Basic approach for post processing

The main goal of post processing the videos was (of course) to compress them to a usable size from the original 143 GB. I also wanted to have a title on each video, and show the sponsors at the end of the video.

My basic idea to implement that consisted of the following steps:

  1. Create a title animation template.
  2. Generate title animations from template for all talks.
  3. Use a video editor to create a playlist of the parts title – talk – epilogue.
  4. Run the video editor in batch mode to generate the combined video.
  5. Encode the resulting video as ogg theora.

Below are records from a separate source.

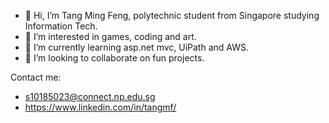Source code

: - 👋 Hi, I’m Tang Ming Feng, polytechnic student from Singapore studying Information Tech.
- 👀 I’m interested in games, coding and art.
- 🌱 I’m currently learning asp.net mvc, UiPath and AWS.
- 💞️ I’m looking to collaborate on fun projects.

Contact me:
* s10185023@connect.np.edu.sg
* https://www.linkedin.com/in/tangmf/

<!---
tangmf/tangmf is a ✨ special ✨ repository because its `README.md` (this file) appears on your GitHub profile.
You can click the Preview link to take a look at your changes.
--->
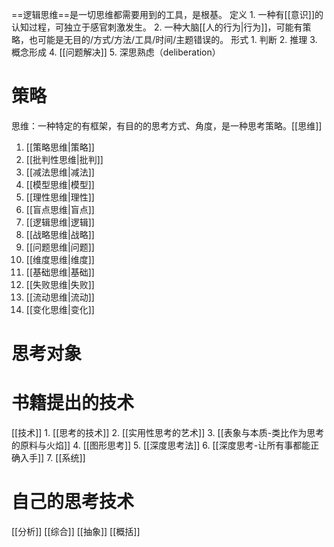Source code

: ==逻辑思维==是一切思维都需要用到的工具，是根基。
定义
	1. 一种有[[意识]]的认知过程，可独立于感官刺激发生。
	2. 一种大脑[[人的行为|行为]]，可能有策略，也可能是无目的/方式/方法/工具/时间/主题错误的。
形式
	1. 判断
	2. 推理
	3. 概念形成
	4. [[问题解决]] 
	5. 深思熟虑（deliberation）
# 策略
思维：一种特定的有框架，有目的的思考方式、角度，是一种思考策略。[[思维]]
1. [[策略思维|策略]] 
2. [[批判性思维|批判]] 
3. [[减法思维|减法]] 
4. [[模型思维|模型]] 
5. [[理性思维|理性]] 
6. [[盲点思维|盲点]] 
7. [[逻辑思维|逻辑]] 
8. [[战略思维|战略]] 
9. [[问题思维|问题]] 
10. [[维度思维|维度]] 
11. [[基础思维|基础]] 
12. [[失败思维|失败]] 
14. [[流动思维|流动]] 
15. [[变化思维|变化]] 

# 思考对象
# 书籍提出的技术
[[技术]] 
	1. [[思考的技术]] 
	2. [[实用性思考的艺术]] 
	3. [[表象与本质-类比作为思考的原料与火焰]] 
	4. [[图形思考]] 
	5. [[深度思考法]] 
	6. [[深度思考-让所有事都能正确入手]] 
	7. [[系统]] 

# 自己的思考技术
[[分析]] 
[[综合]] 
[[抽象]] 
[[概括]] 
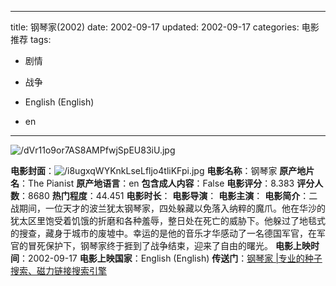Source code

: 
---
title: 钢琴家(2002)
date: 2002-09-17
updated: 2002-09-17
categories: 电影推荐
tags:

- 剧情
- 战争

- English (English)
- en
---

<img src="https://image.tmdb.org/t/p/original/dVr11o9or7AS8AMPfwjSpEU83iU.jpg" alt="/dVr11o9or7AS8AMPfwjSpEU83iU.jpg" title="/dVr11o9or7AS8AMPfwjSpEU83iU.jpg">

**电影封面**：<img src="https://image.tmdb.org/t/p/w200/i8ugxqWYKnkLseLfljo4tliKFpi.jpg" alt="/i8ugxqWYKnkLseLfljo4tliKFpi.jpg" title="/i8ugxqWYKnkLseLfljo4tliKFpi.jpg">
**电影名称**：钢琴家
**原产地片名**：The Pianist
**原产地语言**：en
**包含成人内容**：False
**电影评分**：8.383
**评分人数**：8680
**热门程度**：44.451
**电影时长**：
**电影导演**：
**电影主演**：
**电影简介**：二战期间，一位天才的波兰犹太钢琴家，四处躲藏以免落入纳粹的魔爪。他在华沙的犹太区里饱受着饥饿的折磨和各种羞辱，整日处在死亡的威胁下。他躲过了地毯式的搜查，藏身于城市的废墟中。幸运的是他的音乐才华感动了一名德国军官，在军官的冒死保护下，钢琴家终于捱到了战争结束，迎来了自由的曙光。
**电影上映时间**：2002-09-17
**电影上映国家**：English (English)
**传送门**：[钢琴家 |专业的种子搜索、磁力链接搜索引擎](https://movie.amd794.com:2083/?search=The%20Pianist&ordering=&mode=match_phrase&page_size=10&page=1)

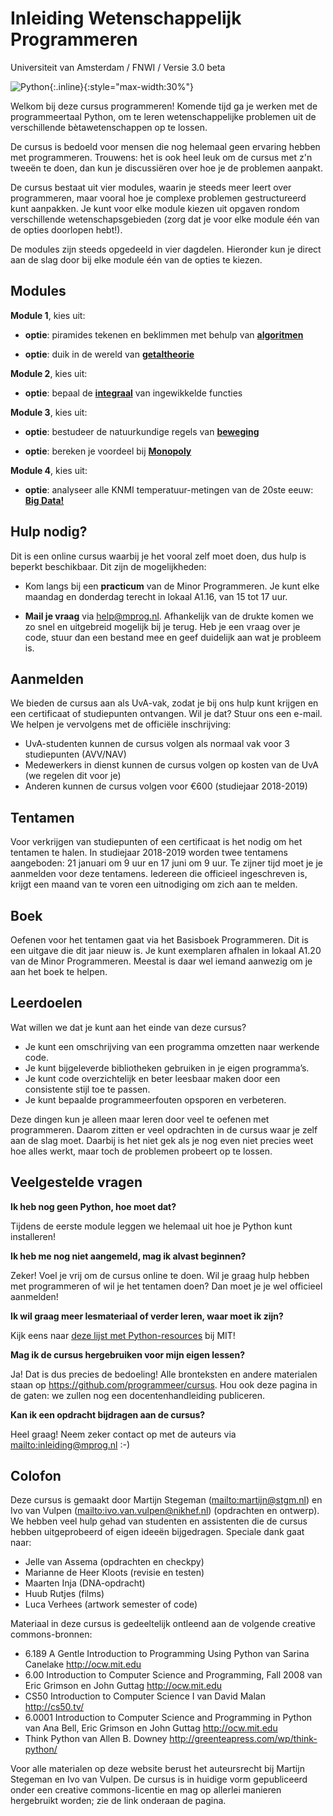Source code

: # Inleiding Wetenschappelijk Programmeren

Universiteit van Amsterdam / FNWI / Versie 3.0 beta


![Python](soc.png){:.inline}{:style="max-width:30%"}  

Welkom bij deze cursus programmeren! Komende tijd ga je werken met de programmeertaal Python, om te leren wetenschappelijke problemen uit de verschillende bètawetenschappen op te lossen.

De cursus is bedoeld voor mensen die nog helemaal geen ervaring hebben met programmeren. Trouwens: het is ook heel leuk om de cursus met z'n tweeën te doen, dan kun je discussiëren over hoe je de problemen aanpakt.

De cursus bestaat uit vier modules, waarin je steeds meer leert over programmeren, maar vooral hoe je complexe problemen gestructureerd kunt aanpakken. Je kunt voor elke module kiezen uit opgaven rondom verschillende wetenschapsgebieden (zorg dat je voor elke module één van de opties doorlopen hebt!).

De modules zijn steeds opgedeeld in vier dagdelen. Hieronder kun je direct aan de slag door bij elke module één van de opties te kiezen.

## Modules

**Module 1**, kies uit:

- <strong>optie</strong>: piramides tekenen en beklimmen met behulp van [<strong>algoritmen</strong>](/algoritmen/inhoud)

- <strong>optie</strong>: duik in de wereld van [<strong>getaltheorie</strong>](/getaltheorie/inhoud)

**Module 2**, kies uit:

- <strong>optie</strong>: bepaal de [<strong>integraal</strong>](/integreren/inhoud) van ingewikkelde functies

<!-- - <strong>optie</strong>: ga op zoek naar het juiste [<strong>DNA</strong>](/dna/inhoud) -->

**Module 3**, kies uit:

- <strong>optie</strong>: bestudeer de natuurkundige regels van [<strong>beweging</strong>](/beweging/inhoud)

- <strong>optie</strong>: bereken je voordeel bij [<strong>Monopoly</strong>](/monopoly/inhoud)

<!-- - <strong>optie</strong>: simuleer populatiedynamica in klassiek [<strong>prooi-predator</strong>](/prooi-predator/inhoud) model -->

**Module 4**, kies uit:

- <strong>optie</strong>: analyseer alle KNMI temperatuur-metingen van de 20ste eeuw: [<strong>Big Data!</strong>](/big-data/inhoud)

<!-- - <strong>optie</strong>: trek harde en minder harde conclusies met behulp van [<strong>statistiek</strong>](/statistiek/inhoud) -->

## Hulp nodig?

Dit is een online cursus waarbij je het vooral zelf moet doen, dus hulp is beperkt beschikbaar. Dit zijn de mogelijkheden:

- Kom langs bij een **practicum** van de Minor Programmeren. Je kunt elke maandag en donderdag terecht in lokaal A1.16, van 15 tot 17 uur.

- **Mail je vraag** via <help@mprog.nl>. Afhankelijk van de drukte komen we zo snel en uitgebreid mogelijk bij je terug. Heb je een vraag over je code, stuur dan een bestand mee en geef duidelijk aan wat je probleem is.

## Aanmelden

We bieden de cursus aan als UvA-vak, zodat je bij ons hulp kunt krijgen en een certificaat of studiepunten ontvangen. Wil je dat? Stuur ons een e-mail. We helpen je vervolgens met de officiële inschrijving:

- UvA-studenten kunnen de cursus volgen als normaal vak voor 3 studiepunten (AVV/NAV)
- Medewerkers in dienst kunnen de cursus volgen op kosten van de UvA (we regelen dit voor je)
- Anderen kunnen de cursus volgen voor €600 (studiejaar 2018-2019)

## Tentamen

Voor verkrijgen van studiepunten of een certificaat is het nodig om het tentamen te halen. In studiejaar 2018-2019 worden twee tentamens aangeboden: 21 januari om 9 uur en 17 juni om 9 uur. Te zijner tijd moet je je aanmelden voor deze tentamens. Iedereen die officieel ingeschreven is, krijgt een maand van te voren een uitnodiging om zich aan te melden.

## Boek

Oefenen voor het tentamen gaat via het Basisboek Programmeren. Dit is een uitgave die dit jaar nieuw is. Je kunt exemplaren afhalen in lokaal A1.20 van de Minor Programmeren. Meestal is daar wel iemand aanwezig om je aan het boek te helpen.

## Leerdoelen

Wat willen we dat je kunt aan het einde van deze cursus?

- Je kunt een omschrijving van een programma omzetten naar werkende code.
- Je kunt bijgeleverde bibliotheken gebruiken in je eigen programma’s.
- Je kunt code overzichtelijk en beter leesbaar maken door een consistente stijl toe te passen.
- Je kunt bepaalde programmeerfouten opsporen en verbeteren.

Deze dingen kun je alleen maar leren door veel te oefenen met programmeren. Daarom zitten er veel opdrachten in de cursus waar je zelf aan de slag moet. Daarbij is het niet gek als je nog even niet precies weet hoe alles werkt, maar toch de problemen probeert op te lossen.

## Veelgestelde vragen

**Ik heb nog geen Python, hoe moet dat?**

Tijdens de eerste module leggen we helemaal uit hoe je Python kunt installeren!

**Ik heb me nog niet aangemeld, mag ik alvast beginnen?**

Zeker! Voel je vrij om de cursus online te doen. Wil je graag hulp hebben met programmeren of wil je het tentamen doen? Dan moet je je wel officieel aanmelden!

**Ik wil graag meer lesmateriaal of verder leren, waar moet ik zijn?**

Kijk eens naar [deze lijst met Python-resources](https://ocw.mit.edu/courses/electrical-engineering-and-computer-science/6-0001-introduction-to-computer-science-and-programming-in-python-fall-2016/assignments/MIT6_0001F16_additional.pdf) bij MIT!

**Mag ik de cursus hergebruiken voor mijn eigen lessen?**

Ja! Dat is dus precies de bedoeling! Alle bronteksten en andere materialen staan op <https://github.com/programmeer/cursus>. Hou ook deze pagina in de gaten: we zullen nog een docentenhandleiding publiceren.

**Kan ik een opdracht bijdragen aan de cursus?**

Heel graag! Neem zeker contact op met de auteurs via <mailto:inleiding@mprog.nl> :-)

## Colofon

Deze cursus is gemaakt door Martijn Stegeman (<mailto:martijn@stgm.nl>) en Ivo van Vulpen (<mailto:ivo.van.vulpen@nikhef.nl>) (opdrachten en ontwerp). We hebben veel hulp gehad van studenten en assistenten die de cursus hebben uitgeprobeerd of eigen ideeën bijgedragen. Speciale dank gaat naar:

- Jelle van Assema (opdrachten en checkpy)  
- Marianne de Heer Kloots (revisie en testen)  
- Maarten Inja (DNA-opdracht)  
- Huub Rutjes (films)
- Luca Verhees (artwork semester of code)

Materiaal in deze cursus is gedeeltelijk ontleend aan de volgende creative commons-bronnen:

- 6.189 A Gentle Introduction to Programming Using Python van Sarina Canelake <http://ocw.mit.edu>
- 6.00 Introduction to Computer Science and Programming, Fall 2008 van Eric Grimson en John Guttag <http://ocw.mit.edu>
- CS50 Introduction to Computer Science I van David Malan <http://cs50.tv/>
- 6.0001 Introduction to Computer Science and Programming in Python van Ana Bell, Eric Grimson en John Guttag <http://ocw.mit.edu>
- Think Python van Allen B. Downey <http://greenteapress.com/wp/think-python/>

Voor alle materialen op deze website berust het auteursrecht bij Martijn Stegeman en Ivo van Vulpen. De cursus is in huidige vorm gepubliceerd onder een creative commons-licentie en mag op allerlei manieren hergebruikt worden; zie de link onderaan de pagina.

As always with technology, it turned out that the original plan needed a few modifications.

Title animations

Originally I wanted to use Blender for the title animation, but I knew it is quite a complicated bit of software. So I looked for something simpler, and stumbled across an article that pointed me towards Synfig Studio for 2D animation. This is also in Debian, so I gave it a try.

I was delighted that Synfig Studio has a command line renderer which is just called synfig and that the file format is XML, which would make it simple to batch-create the title animations. My title template can be found in this git repository.

Batch creation of title animations

I used a combination of make and a simple python script to replace the author name and the title of the talk into the synfig XML file. The data for all talks is another XML file talks.xml. Basically, I used a simple XPath expression to find the relevant text node and change the data using the ElementTree API of lxml python module.

The same could be done using XSLT of course (for a constant replacement, see this file) but I found it easier to combine two XML files in python.

Note that I create PNG files with synfig and use ffmpeg to generate a DV file from those. Originally, I had synfig create DV files directly but those turned out quite gray for some reason. I am now unable to reproduce this problem.

Combining the title animation with the talk

For joining the title animation with the talk, I originally went with OpenShot, which somebody of the video team had running at the conference. My idea was to mix a single video manually and just replace the underlying data files for each talk. I expected that this would be easy using the openshot-render command, which renders the output video from the input clips and the OpenShot project file. However, OpenShot stores the video lengths in the project file and will take those literally, so this did not work for talks of different play times…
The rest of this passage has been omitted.